What you will do -
The output should be all lines of the entries below in which the word "found" occurs.

[[ Study material, beginning ]]

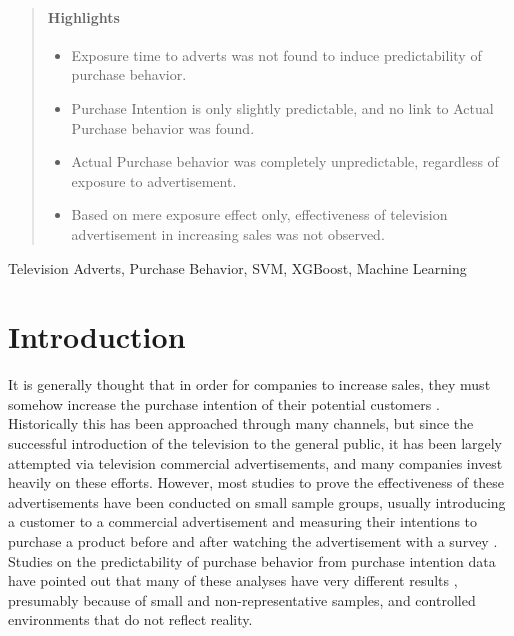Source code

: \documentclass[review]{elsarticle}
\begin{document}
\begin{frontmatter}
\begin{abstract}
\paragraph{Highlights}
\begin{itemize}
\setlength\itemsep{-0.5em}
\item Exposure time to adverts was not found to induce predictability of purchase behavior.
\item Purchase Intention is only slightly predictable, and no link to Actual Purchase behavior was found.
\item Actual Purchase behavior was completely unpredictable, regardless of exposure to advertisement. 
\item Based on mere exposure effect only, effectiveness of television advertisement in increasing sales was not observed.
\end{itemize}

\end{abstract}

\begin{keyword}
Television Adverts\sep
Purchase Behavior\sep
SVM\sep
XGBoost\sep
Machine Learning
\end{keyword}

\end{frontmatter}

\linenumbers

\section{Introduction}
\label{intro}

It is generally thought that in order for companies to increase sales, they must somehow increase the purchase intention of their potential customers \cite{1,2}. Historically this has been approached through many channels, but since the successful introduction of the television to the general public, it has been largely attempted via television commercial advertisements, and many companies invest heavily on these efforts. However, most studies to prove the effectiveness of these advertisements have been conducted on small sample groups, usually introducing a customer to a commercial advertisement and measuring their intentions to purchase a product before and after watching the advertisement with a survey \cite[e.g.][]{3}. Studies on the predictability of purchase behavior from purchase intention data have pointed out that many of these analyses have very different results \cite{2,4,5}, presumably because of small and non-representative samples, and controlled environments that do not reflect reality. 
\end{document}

[[ Study material, end ]]

Solution for this task -
\item Exposure time to adverts was not found to induce predictability of purchase behavior.
\item Purchase Intention is only slightly predictable, and no link to Actual Purchase behavior was found.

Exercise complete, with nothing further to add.